━━ DATA EXTRACTS ━━

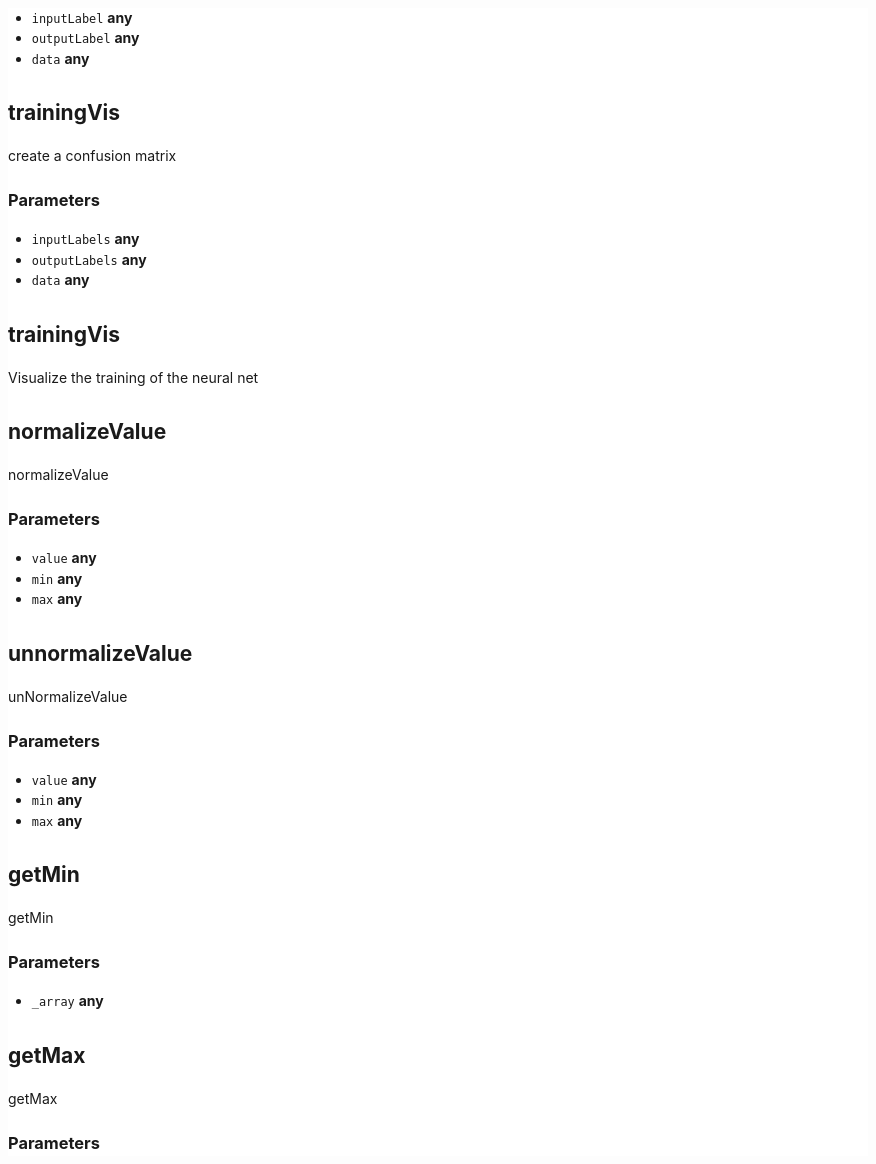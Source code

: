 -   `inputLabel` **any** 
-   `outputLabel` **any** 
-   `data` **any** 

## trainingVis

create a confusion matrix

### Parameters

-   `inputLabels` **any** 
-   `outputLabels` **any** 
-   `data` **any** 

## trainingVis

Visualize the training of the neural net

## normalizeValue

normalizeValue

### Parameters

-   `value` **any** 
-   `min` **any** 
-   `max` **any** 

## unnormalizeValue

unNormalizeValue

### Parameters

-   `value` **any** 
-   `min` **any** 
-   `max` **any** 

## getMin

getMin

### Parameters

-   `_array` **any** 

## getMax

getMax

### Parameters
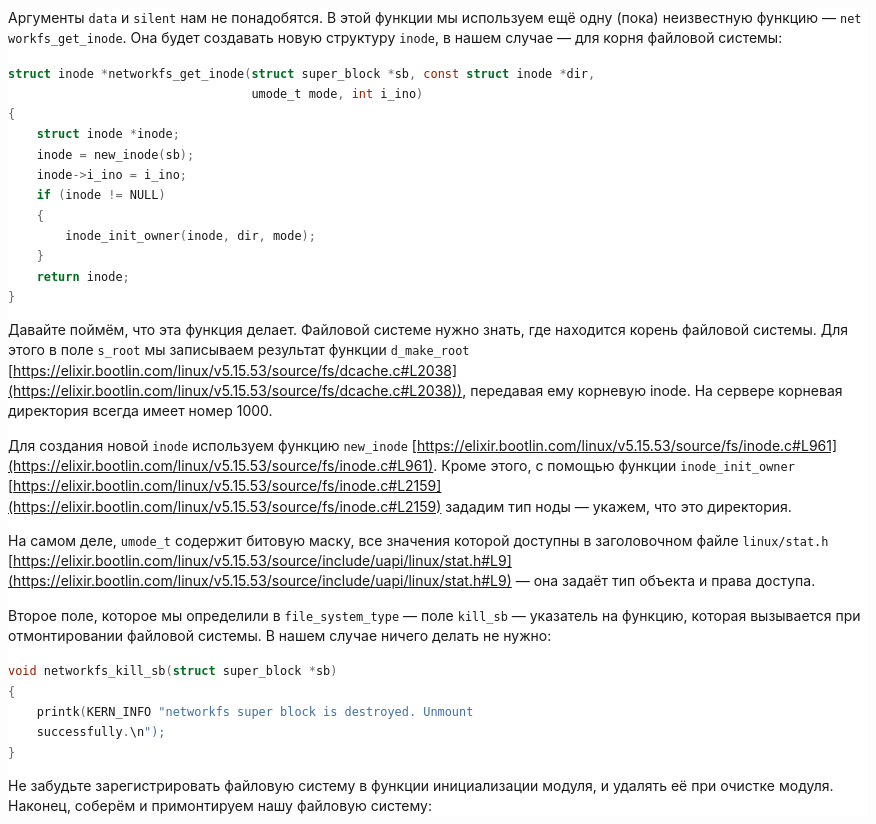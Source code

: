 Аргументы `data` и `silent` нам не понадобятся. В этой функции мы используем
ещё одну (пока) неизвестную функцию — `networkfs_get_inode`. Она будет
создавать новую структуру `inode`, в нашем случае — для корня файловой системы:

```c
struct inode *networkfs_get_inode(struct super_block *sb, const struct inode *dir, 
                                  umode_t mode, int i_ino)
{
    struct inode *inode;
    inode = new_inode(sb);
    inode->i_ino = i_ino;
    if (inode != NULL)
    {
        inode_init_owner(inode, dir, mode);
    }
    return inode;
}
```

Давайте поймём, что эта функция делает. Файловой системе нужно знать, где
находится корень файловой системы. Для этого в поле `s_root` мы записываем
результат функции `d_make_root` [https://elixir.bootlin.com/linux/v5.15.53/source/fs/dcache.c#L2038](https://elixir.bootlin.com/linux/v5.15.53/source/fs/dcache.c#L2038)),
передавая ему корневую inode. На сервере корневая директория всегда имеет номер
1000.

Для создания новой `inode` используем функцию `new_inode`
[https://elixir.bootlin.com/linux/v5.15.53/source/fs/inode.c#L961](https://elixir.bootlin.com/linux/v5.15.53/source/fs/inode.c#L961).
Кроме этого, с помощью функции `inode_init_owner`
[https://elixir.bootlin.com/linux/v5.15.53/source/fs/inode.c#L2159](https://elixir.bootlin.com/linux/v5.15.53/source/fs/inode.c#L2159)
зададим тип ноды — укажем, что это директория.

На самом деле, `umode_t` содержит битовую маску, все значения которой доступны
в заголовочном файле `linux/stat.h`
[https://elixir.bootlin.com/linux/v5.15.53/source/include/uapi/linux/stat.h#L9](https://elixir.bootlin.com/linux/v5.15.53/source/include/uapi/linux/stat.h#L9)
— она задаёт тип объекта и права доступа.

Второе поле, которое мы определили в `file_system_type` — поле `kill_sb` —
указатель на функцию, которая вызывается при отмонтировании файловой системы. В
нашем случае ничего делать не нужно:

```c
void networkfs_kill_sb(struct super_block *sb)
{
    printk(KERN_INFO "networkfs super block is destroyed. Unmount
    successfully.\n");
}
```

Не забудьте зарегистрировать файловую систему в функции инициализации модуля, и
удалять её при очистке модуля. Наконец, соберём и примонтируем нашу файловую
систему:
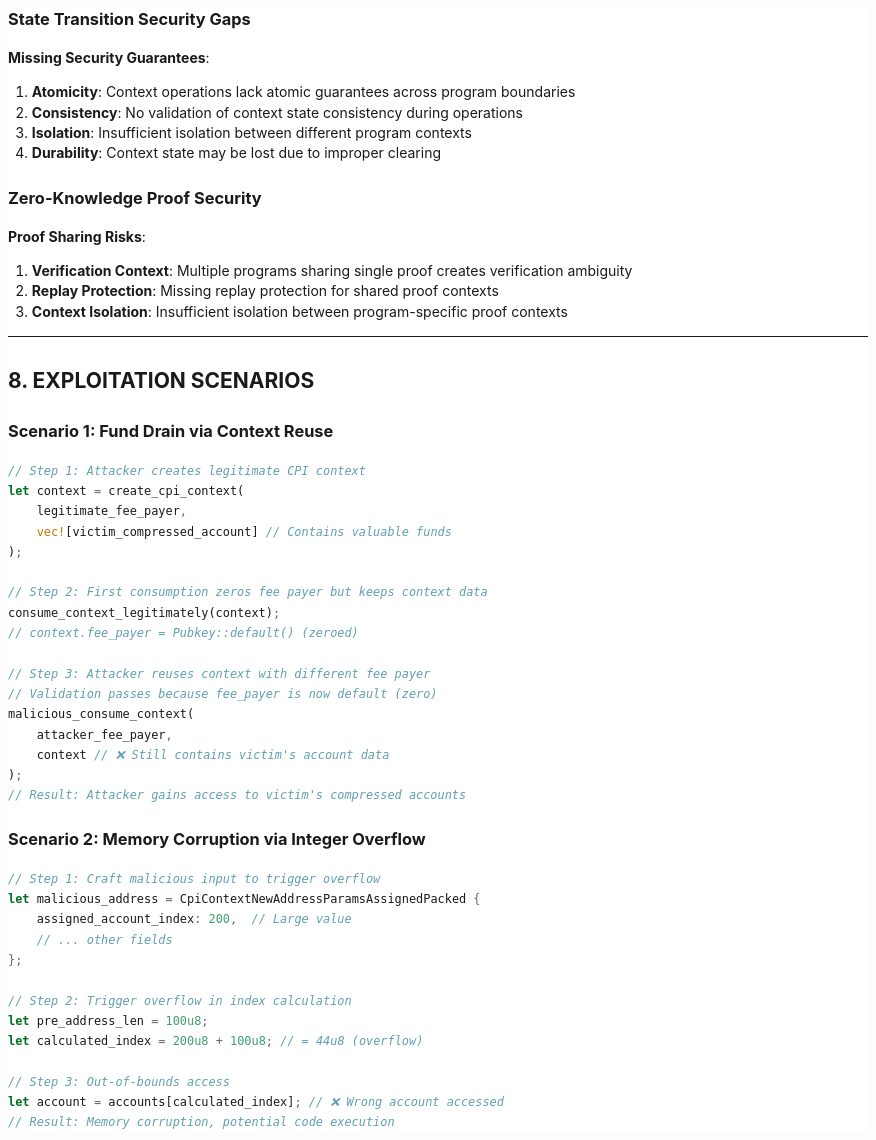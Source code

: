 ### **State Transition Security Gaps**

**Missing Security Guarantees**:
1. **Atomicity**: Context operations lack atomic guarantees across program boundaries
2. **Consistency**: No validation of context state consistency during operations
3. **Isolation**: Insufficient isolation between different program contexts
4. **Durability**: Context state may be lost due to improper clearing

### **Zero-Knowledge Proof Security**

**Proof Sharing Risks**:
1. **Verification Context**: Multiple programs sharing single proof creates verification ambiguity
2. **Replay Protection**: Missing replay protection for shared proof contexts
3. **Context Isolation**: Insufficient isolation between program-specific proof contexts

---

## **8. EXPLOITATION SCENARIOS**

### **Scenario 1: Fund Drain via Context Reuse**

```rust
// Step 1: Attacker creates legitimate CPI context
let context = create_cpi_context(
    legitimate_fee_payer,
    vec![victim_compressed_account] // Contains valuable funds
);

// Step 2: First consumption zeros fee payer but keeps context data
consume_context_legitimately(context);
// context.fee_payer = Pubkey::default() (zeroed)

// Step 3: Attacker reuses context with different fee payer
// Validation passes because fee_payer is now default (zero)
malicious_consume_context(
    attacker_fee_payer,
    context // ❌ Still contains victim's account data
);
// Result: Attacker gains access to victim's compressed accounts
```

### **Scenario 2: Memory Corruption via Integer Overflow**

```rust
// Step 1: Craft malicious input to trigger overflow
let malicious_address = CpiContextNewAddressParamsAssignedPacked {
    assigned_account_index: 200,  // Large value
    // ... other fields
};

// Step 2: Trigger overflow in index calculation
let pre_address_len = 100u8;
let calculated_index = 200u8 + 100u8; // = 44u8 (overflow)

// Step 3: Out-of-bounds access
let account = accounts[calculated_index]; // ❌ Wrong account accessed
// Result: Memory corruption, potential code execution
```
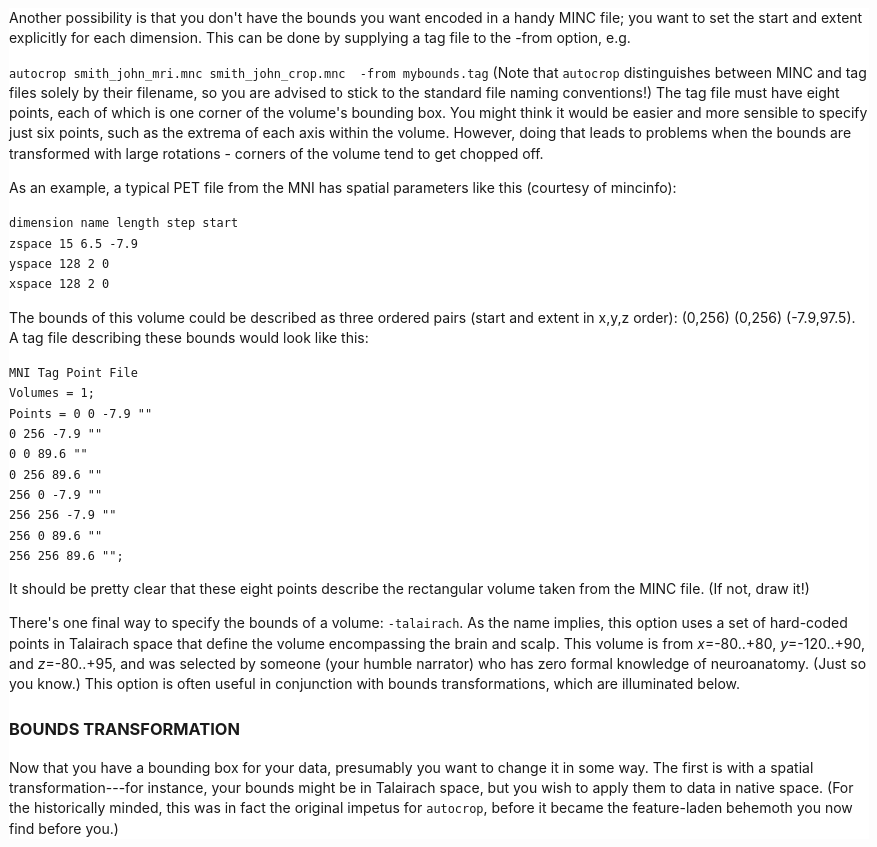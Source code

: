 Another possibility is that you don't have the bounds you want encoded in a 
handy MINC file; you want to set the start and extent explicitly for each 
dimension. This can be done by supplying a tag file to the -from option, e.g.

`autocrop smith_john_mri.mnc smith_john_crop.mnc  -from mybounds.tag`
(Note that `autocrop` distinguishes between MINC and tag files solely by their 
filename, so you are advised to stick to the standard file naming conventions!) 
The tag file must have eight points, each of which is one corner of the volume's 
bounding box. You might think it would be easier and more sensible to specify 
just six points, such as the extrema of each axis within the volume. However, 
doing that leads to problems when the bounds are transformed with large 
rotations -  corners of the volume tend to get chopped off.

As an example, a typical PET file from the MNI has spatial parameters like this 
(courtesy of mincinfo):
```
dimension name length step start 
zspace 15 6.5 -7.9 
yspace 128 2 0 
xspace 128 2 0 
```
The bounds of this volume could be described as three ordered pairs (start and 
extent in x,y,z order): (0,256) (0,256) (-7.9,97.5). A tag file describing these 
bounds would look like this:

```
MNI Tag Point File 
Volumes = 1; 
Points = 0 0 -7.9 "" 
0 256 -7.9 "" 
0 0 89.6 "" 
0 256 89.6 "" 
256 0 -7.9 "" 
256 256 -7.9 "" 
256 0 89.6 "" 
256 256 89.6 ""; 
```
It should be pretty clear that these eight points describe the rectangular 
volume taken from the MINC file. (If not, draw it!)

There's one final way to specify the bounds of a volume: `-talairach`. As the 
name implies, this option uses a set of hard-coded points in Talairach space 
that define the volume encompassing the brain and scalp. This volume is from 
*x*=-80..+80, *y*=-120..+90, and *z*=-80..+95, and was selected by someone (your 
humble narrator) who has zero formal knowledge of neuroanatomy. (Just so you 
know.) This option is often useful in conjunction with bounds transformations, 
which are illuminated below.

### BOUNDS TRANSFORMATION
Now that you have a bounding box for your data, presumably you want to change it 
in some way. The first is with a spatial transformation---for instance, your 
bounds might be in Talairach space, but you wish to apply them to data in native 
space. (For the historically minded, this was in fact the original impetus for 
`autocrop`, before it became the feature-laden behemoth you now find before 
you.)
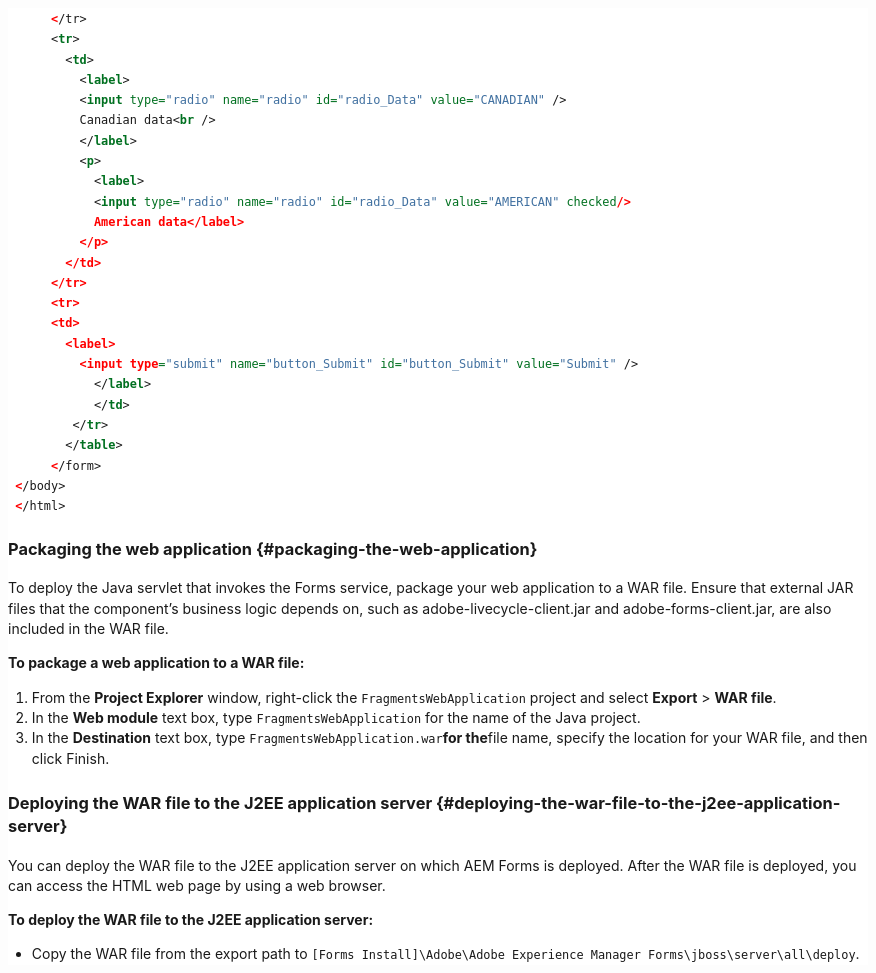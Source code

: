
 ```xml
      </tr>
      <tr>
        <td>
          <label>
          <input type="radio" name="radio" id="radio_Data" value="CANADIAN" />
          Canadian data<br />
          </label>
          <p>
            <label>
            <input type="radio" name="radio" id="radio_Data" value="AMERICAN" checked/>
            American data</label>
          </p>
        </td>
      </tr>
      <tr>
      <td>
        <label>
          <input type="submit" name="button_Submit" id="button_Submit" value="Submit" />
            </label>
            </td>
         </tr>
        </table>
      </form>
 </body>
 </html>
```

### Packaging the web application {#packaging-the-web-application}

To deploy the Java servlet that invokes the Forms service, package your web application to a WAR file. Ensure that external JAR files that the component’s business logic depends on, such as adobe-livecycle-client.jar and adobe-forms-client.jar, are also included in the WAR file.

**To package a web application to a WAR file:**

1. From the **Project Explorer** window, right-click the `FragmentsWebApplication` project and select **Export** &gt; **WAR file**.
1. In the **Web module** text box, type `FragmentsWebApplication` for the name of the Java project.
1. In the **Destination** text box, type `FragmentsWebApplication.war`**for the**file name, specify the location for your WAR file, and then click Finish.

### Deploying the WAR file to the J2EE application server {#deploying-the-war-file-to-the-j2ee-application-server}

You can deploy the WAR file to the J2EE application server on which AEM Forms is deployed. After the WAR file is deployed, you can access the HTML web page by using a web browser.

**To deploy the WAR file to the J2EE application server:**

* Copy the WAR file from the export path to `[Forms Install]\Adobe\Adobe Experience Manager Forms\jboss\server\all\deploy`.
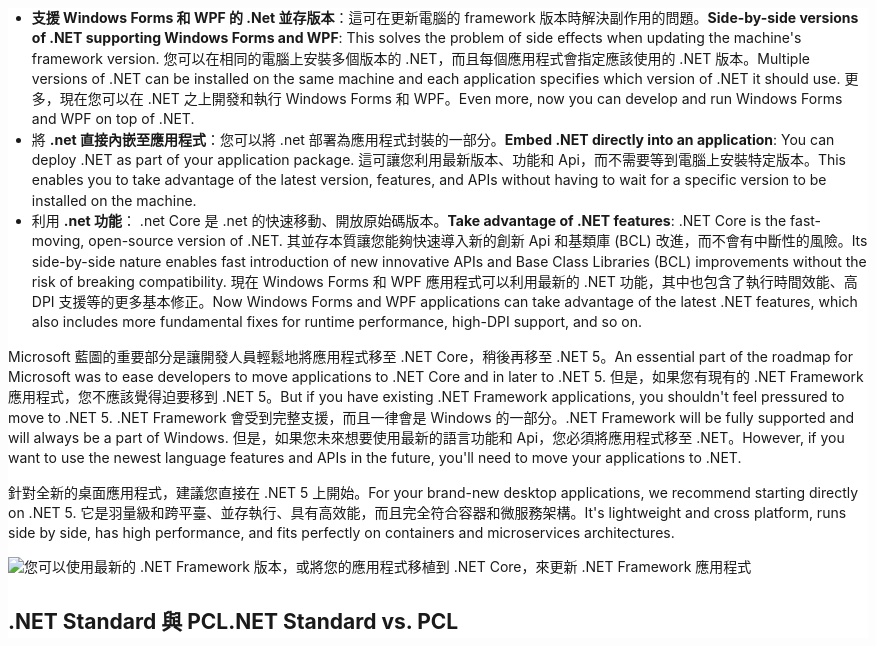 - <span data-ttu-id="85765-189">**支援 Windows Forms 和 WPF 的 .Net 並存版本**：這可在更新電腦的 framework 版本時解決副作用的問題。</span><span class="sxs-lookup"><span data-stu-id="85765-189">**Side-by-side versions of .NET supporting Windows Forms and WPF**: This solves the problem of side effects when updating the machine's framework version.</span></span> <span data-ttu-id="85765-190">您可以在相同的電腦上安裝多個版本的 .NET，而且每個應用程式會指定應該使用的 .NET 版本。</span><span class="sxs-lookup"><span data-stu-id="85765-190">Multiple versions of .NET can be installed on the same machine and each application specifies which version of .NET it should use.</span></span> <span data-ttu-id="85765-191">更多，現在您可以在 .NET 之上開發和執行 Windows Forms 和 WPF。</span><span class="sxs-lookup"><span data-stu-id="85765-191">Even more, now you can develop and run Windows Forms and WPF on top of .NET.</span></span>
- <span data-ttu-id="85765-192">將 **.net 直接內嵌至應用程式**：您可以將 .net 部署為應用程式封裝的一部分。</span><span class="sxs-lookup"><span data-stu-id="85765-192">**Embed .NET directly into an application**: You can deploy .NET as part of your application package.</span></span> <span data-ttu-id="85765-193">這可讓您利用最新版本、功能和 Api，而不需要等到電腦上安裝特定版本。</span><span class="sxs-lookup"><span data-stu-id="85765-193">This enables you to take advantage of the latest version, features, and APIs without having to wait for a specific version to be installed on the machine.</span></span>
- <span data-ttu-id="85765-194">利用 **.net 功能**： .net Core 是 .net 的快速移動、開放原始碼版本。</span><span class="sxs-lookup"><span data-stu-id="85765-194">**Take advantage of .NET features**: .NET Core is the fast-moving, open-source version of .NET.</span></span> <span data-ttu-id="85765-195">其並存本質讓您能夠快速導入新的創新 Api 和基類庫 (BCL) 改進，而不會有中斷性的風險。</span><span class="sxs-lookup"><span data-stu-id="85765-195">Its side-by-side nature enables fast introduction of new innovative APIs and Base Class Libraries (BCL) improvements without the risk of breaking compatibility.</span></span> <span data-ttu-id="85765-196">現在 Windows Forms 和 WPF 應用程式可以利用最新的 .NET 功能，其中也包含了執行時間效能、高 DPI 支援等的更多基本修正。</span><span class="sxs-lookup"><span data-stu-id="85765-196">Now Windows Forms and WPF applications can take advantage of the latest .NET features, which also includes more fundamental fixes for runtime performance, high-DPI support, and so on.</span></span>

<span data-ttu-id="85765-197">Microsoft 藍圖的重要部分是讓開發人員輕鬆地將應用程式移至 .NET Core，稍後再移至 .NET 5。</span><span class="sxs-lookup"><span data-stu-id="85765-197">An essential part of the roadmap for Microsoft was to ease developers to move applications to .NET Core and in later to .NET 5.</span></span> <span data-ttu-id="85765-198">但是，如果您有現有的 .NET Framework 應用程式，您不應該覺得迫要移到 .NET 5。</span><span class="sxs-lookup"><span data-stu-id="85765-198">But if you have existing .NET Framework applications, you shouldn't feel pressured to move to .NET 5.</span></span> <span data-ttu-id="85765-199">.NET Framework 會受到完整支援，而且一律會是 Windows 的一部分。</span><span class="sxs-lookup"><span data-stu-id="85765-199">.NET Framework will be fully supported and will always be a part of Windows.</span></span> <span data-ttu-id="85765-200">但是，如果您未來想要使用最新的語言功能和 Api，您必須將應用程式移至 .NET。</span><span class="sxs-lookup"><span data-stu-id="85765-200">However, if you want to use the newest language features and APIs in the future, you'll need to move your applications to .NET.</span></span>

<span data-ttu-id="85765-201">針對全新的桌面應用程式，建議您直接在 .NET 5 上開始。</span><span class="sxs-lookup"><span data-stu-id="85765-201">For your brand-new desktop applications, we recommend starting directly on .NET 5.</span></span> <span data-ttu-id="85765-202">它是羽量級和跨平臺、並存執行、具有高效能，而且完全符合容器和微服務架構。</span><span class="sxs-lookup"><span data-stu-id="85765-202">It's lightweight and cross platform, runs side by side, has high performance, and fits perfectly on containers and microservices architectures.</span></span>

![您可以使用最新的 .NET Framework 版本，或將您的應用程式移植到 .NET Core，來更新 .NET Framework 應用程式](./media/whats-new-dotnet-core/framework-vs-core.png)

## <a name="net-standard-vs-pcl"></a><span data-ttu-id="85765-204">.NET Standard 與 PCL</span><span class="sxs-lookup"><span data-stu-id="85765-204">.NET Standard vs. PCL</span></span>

━━━

Repeat the entries above verbatim, but only from the line that has "on the machine.</span></span>" down to the line that has "and so on.</span></span>", inclusive.

- <span data-ttu-id="85765-192">將 **.net 直接內嵌至應用程式**：您可以將 .net 部署為應用程式封裝的一部分。</span><span class="sxs-lookup"><span data-stu-id="85765-192">**Embed .NET directly into an application**: You can deploy .NET as part of your application package.</span></span> <span data-ttu-id="85765-193">這可讓您利用最新版本、功能和 Api，而不需要等到電腦上安裝特定版本。</span><span class="sxs-lookup"><span data-stu-id="85765-193">This enables you to take advantage of the latest version, features, and APIs without having to wait for a specific version to be installed on the machine.</span></span>
- <span data-ttu-id="85765-194">利用 **.net 功能**： .net Core 是 .net 的快速移動、開放原始碼版本。</span><span class="sxs-lookup"><span data-stu-id="85765-194">**Take advantage of .NET features**: .NET Core is the fast-moving, open-source version of .NET.</span></span> <span data-ttu-id="85765-195">其並存本質讓您能夠快速導入新的創新 Api 和基類庫 (BCL) 改進，而不會有中斷性的風險。</span><span class="sxs-lookup"><span data-stu-id="85765-195">Its side-by-side nature enables fast introduction of new innovative APIs and Base Class Libraries (BCL) improvements without the risk of breaking compatibility.</span></span> <span data-ttu-id="85765-196">現在 Windows Forms 和 WPF 應用程式可以利用最新的 .NET 功能，其中也包含了執行時間效能、高 DPI 支援等的更多基本修正。</span><span class="sxs-lookup"><span data-stu-id="85765-196">Now Windows Forms and WPF applications can take advantage of the latest .NET features, which also includes more fundamental fixes for runtime performance, high-DPI support, and so on.</span></span>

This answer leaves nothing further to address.